Today’s Solutions: March 23, 2023

At The Optimist Daily, we keep our ears keened for news about upcycling. It’s an impressive hack, making productive use of discarded materials and waste, turning what was trash into something new. It’s a great solution toward making sustainable products, and we’re always looking for creative upcycling. 

That being said, some instances of upcycling might raise an eyebrow… or a nostril.

Some innovators have repurposed the waste we flush down the toilet, and what they’ve done may make you rethink the potential of your potty time. 

Turning poop into fuel 

The Kenyan capital of Nairobi has become so crowded in some places that people don’t have access to toilets and have been throwing their waste in bags on the streets and roads. Wood is also the most readily available energy resource, and rampant deforestation has become a problem. This is where the startup Sanivation came in, tackling both issues at once. 

They provided Kenyans with portable toilets to collect their poop, then they took the “donations” to their processing plant where they heated and combined them with sawdust and agricultural refuse to create burnable briquettes. After four months, Sanivation sold 50 tons of these “poop logs,” and there’s no shortage of material to make more. 

Plant superfood

Ajay Singh from the University of Waterloo in Ontario noticed a lot of trucks carrying poop around his city just to be incinerated or dumped into landfills, contributing to greenhouse gas emissions. Not wanting the abundant nutrients in poop to go to waste, Singh and a colleague developed a specialized blender to separate the good parts of human waste from the harmful bacteria. The result was something like a smoothie that they designed for plants as an ultra-fertilizer called Lystegro, a staple product for their company Lystek

Making methane from poop into fuel

DC Water, a wastewater plant collects poop and puts it through a complex process of super-cooking, pressurizing, and then introducing it to microbes which then eat it and “burp” out methane. DC Water then uses this methane as a clean fuel to power their turbines. “There’s no such thing as waste, just wasted resources,” says Christopher Peot, DC Water’s director of resource recovery.

Making fertilizer for your crops and gas for your stove

Israeli company HomeBiogas makes affordable biodigesters that be attached to home pump toilets and “digest” waste into methane and fertilizer. The methane is transported via tubes to the home stove, and the fertilizer accumulates in a container and can be used for one’s plants. In countries where energy is expensive, these HomeBiogas digestors can offer valuable savings and services. 

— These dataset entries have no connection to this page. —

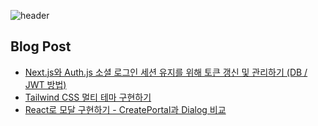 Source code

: ![header](https://capsule-render.vercel.app/api?type=venom&height=150&color=0:c2e59c,100:64b3f4&text=Front-end%20Developer&fontAlignY=50&section=header&reversal=false&fontAlign=50&fontSize=45&fontColor=black&animation=twinkling&descAlignY=50&descAlign=50&strokeWidth=1&stroke=64b3f4)


## Blog Post
* [Next.js와 Auth.js 소셜 로그인 세션 유지를 위해 토큰 갱신 및 관리하기 (DB / JWT 방법)](https://blog.teamelysium.kr/social-login-management)
* [Tailwind CSS 멀티 테마 구현하기](https://blog.teamelysium.kr/multiple-theme)
* [React로 모달 구현하기 - CreatePortal과 Dialog 비교](https://blog.teamelysium.kr/comparing-react-modals)
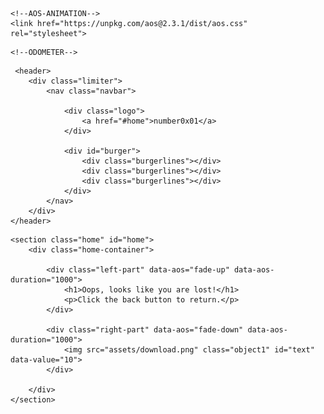    <title>number0x01</title>
    <link rel="shortcut icon" href="assets/1023.png" type="image/x-icon">
    <link rel="stylesheet" href="style.css">

    <!--AOS-ANIMATION-->
    <link href="https://unpkg.com/aos@2.3.1/dist/aos.css" rel="stylesheet">

   <!--ICON-->
   <link href="https://maxcdn.bootstrapcdn.com/font-awesome/4.7.0/css/font-awesome.min.css" rel="stylesheet" integrity="sha384-wvfXpqpZZVQGK6TAh5PVlGOfQNHSoD2xbE+QkPxCAFlNEevoEH3Sl0sibVcOQVnN" crossorigin="anonymous">
   <link href='https://unpkg.com/boxicons@2.1.2/css/boxicons.min.css' rel='stylesheet'>
   <link rel="stylesheet" href="https://cdnjs.cloudflare.com/ajax/libs/font-awesome/4.7.0/css/font-awesome.min.css">

   <!--SLIDER-->
   <link rel="stylesheet" href="https://unpkg.com/swiper/swiper-bundle.min.css" />

    <!--ODOMETER-->
   <link rel="stylesheet" href="odometer.css" />
   <link real="odometer.js"/>

</head>
<body>
    
<!--NAVBAR SECTION-->
     <header>
        <div class="limiter">
            <nav class="navbar">

                <div class="logo">
                    <a href="#home">number0x01</a> 
                </div>

                <div id="burger">
                    <div class="burgerlines"></div>
                    <div class="burgerlines"></div>
                    <div class="burgerlines"></div>
                </div>
            </nav>
        </div>
    </header>

<!--HOME-->


    <section class="home" id="home">
        <div class="home-container">

            <div class="left-part" data-aos="fade-up" data-aos-duration="1000">
                <h1>Oops, looks like you are lost!</h1>
                <p>Click the back button to return.</p>
            </div>

            <div class="right-part" data-aos="fade-down" data-aos-duration="1000">
                <img src="assets/download.png" class="object1" id="text" data-value="10">
            </div>
            
        </div>
    </section>


<!--HOME-END-->
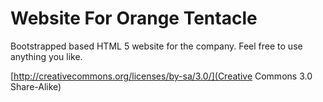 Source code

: Website For Orange Tentacle
===========================

Bootstrapped based HTML 5 website for the company.  Feel free to use anything you like.

[http://creativecommons.org/licenses/by-sa/3.0/](Creative Commons 3.0 Share-Alike)
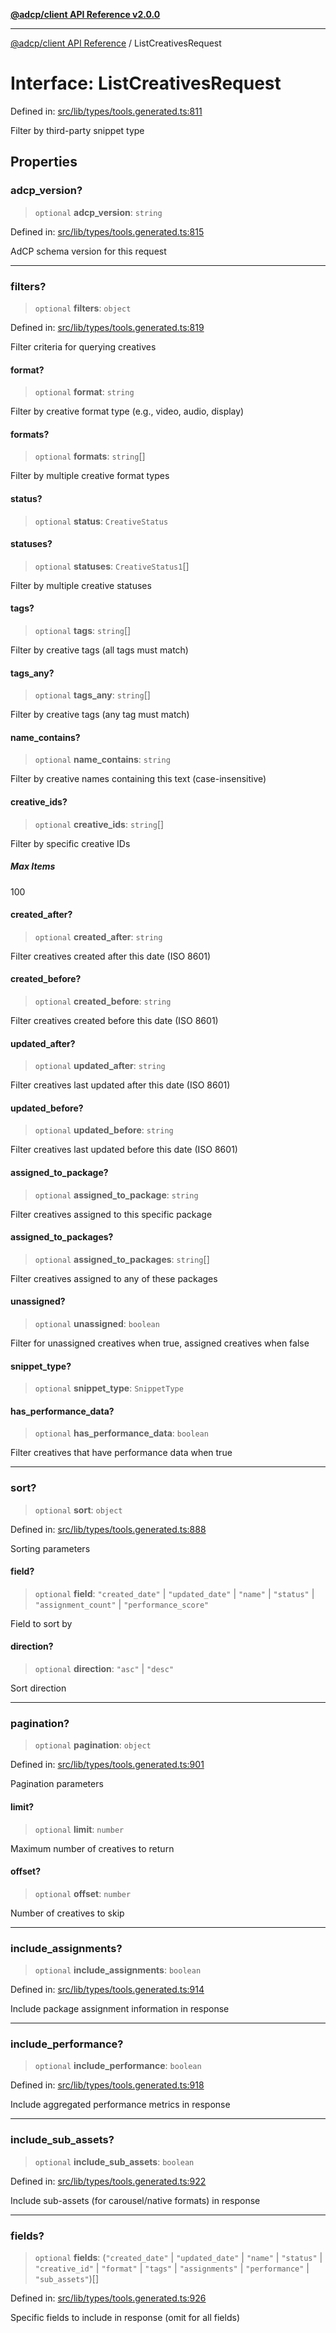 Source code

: [**@adcp/client API Reference v2.0.0**](../README.md)

***

[@adcp/client API Reference](../README.md) / ListCreativesRequest

# Interface: ListCreativesRequest

Defined in: [src/lib/types/tools.generated.ts:811](https://github.com/adcontextprotocol/adcp-client/blob/e8953d756e5ce5fafa76c5e8fa2f0316f0da0998/src/lib/types/tools.generated.ts#L811)

Filter by third-party snippet type

## Properties

### adcp\_version?

> `optional` **adcp\_version**: `string`

Defined in: [src/lib/types/tools.generated.ts:815](https://github.com/adcontextprotocol/adcp-client/blob/e8953d756e5ce5fafa76c5e8fa2f0316f0da0998/src/lib/types/tools.generated.ts#L815)

AdCP schema version for this request

***

### filters?

> `optional` **filters**: `object`

Defined in: [src/lib/types/tools.generated.ts:819](https://github.com/adcontextprotocol/adcp-client/blob/e8953d756e5ce5fafa76c5e8fa2f0316f0da0998/src/lib/types/tools.generated.ts#L819)

Filter criteria for querying creatives

#### format?

> `optional` **format**: `string`

Filter by creative format type (e.g., video, audio, display)

#### formats?

> `optional` **formats**: `string`[]

Filter by multiple creative format types

#### status?

> `optional` **status**: `CreativeStatus`

#### statuses?

> `optional` **statuses**: `CreativeStatus1`[]

Filter by multiple creative statuses

#### tags?

> `optional` **tags**: `string`[]

Filter by creative tags (all tags must match)

#### tags\_any?

> `optional` **tags\_any**: `string`[]

Filter by creative tags (any tag must match)

#### name\_contains?

> `optional` **name\_contains**: `string`

Filter by creative names containing this text (case-insensitive)

#### creative\_ids?

> `optional` **creative\_ids**: `string`[]

Filter by specific creative IDs

##### Max Items

100

#### created\_after?

> `optional` **created\_after**: `string`

Filter creatives created after this date (ISO 8601)

#### created\_before?

> `optional` **created\_before**: `string`

Filter creatives created before this date (ISO 8601)

#### updated\_after?

> `optional` **updated\_after**: `string`

Filter creatives last updated after this date (ISO 8601)

#### updated\_before?

> `optional` **updated\_before**: `string`

Filter creatives last updated before this date (ISO 8601)

#### assigned\_to\_package?

> `optional` **assigned\_to\_package**: `string`

Filter creatives assigned to this specific package

#### assigned\_to\_packages?

> `optional` **assigned\_to\_packages**: `string`[]

Filter creatives assigned to any of these packages

#### unassigned?

> `optional` **unassigned**: `boolean`

Filter for unassigned creatives when true, assigned creatives when false

#### snippet\_type?

> `optional` **snippet\_type**: `SnippetType`

#### has\_performance\_data?

> `optional` **has\_performance\_data**: `boolean`

Filter creatives that have performance data when true

***

### sort?

> `optional` **sort**: `object`

Defined in: [src/lib/types/tools.generated.ts:888](https://github.com/adcontextprotocol/adcp-client/blob/e8953d756e5ce5fafa76c5e8fa2f0316f0da0998/src/lib/types/tools.generated.ts#L888)

Sorting parameters

#### field?

> `optional` **field**: `"created_date"` \| `"updated_date"` \| `"name"` \| `"status"` \| `"assignment_count"` \| `"performance_score"`

Field to sort by

#### direction?

> `optional` **direction**: `"asc"` \| `"desc"`

Sort direction

***

### pagination?

> `optional` **pagination**: `object`

Defined in: [src/lib/types/tools.generated.ts:901](https://github.com/adcontextprotocol/adcp-client/blob/e8953d756e5ce5fafa76c5e8fa2f0316f0da0998/src/lib/types/tools.generated.ts#L901)

Pagination parameters

#### limit?

> `optional` **limit**: `number`

Maximum number of creatives to return

#### offset?

> `optional` **offset**: `number`

Number of creatives to skip

***

### include\_assignments?

> `optional` **include\_assignments**: `boolean`

Defined in: [src/lib/types/tools.generated.ts:914](https://github.com/adcontextprotocol/adcp-client/blob/e8953d756e5ce5fafa76c5e8fa2f0316f0da0998/src/lib/types/tools.generated.ts#L914)

Include package assignment information in response

***

### include\_performance?

> `optional` **include\_performance**: `boolean`

Defined in: [src/lib/types/tools.generated.ts:918](https://github.com/adcontextprotocol/adcp-client/blob/e8953d756e5ce5fafa76c5e8fa2f0316f0da0998/src/lib/types/tools.generated.ts#L918)

Include aggregated performance metrics in response

***

### include\_sub\_assets?

> `optional` **include\_sub\_assets**: `boolean`

Defined in: [src/lib/types/tools.generated.ts:922](https://github.com/adcontextprotocol/adcp-client/blob/e8953d756e5ce5fafa76c5e8fa2f0316f0da0998/src/lib/types/tools.generated.ts#L922)

Include sub-assets (for carousel/native formats) in response

***

### fields?

> `optional` **fields**: (`"created_date"` \| `"updated_date"` \| `"name"` \| `"status"` \| `"creative_id"` \| `"format"` \| `"tags"` \| `"assignments"` \| `"performance"` \| `"sub_assets"`)[]

Defined in: [src/lib/types/tools.generated.ts:926](https://github.com/adcontextprotocol/adcp-client/blob/e8953d756e5ce5fafa76c5e8fa2f0316f0da0998/src/lib/types/tools.generated.ts#L926)

Specific fields to include in response (omit for all fields)
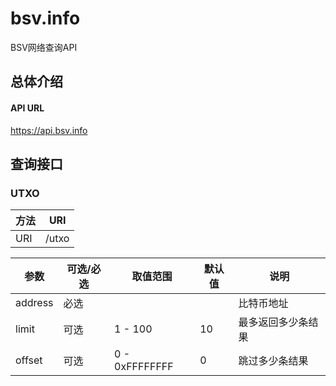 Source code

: # bsv.info
BSV网络查询API

## 总体介绍
#### API URL
https://api.bsv.info

## 查询接口
### UTXO

| 方法 | URI |
| ---- | ---- |
| URI | /utxo |


| 参数 | 可选/必选 | 取值范围 | 默认值 | 说明 |
| ---- | ---- | ---- | ---- | ---- |
| address | 必选 |  |  | 比特币地址 |
| limit | 可选 | 1 - 100 | 10 | 最多返回多少条结果 |
| offset | 可选 | 0 - 0xFFFFFFFF | 0 | 跳过多少条结果 |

Turning poop into gas for your car

Developed at the Pacific Northwest National Laboratories, a complex process called Hydrothermal Liquefaction (HTL) uses the same process that turns biomatter into petroleum over millions of years, basically lots of pressure and heat, and turns human waste into car fuel in just 15 minutes. While still being refined, the process could one day enable you to turn yesterday’s breakfast into lunch for your car.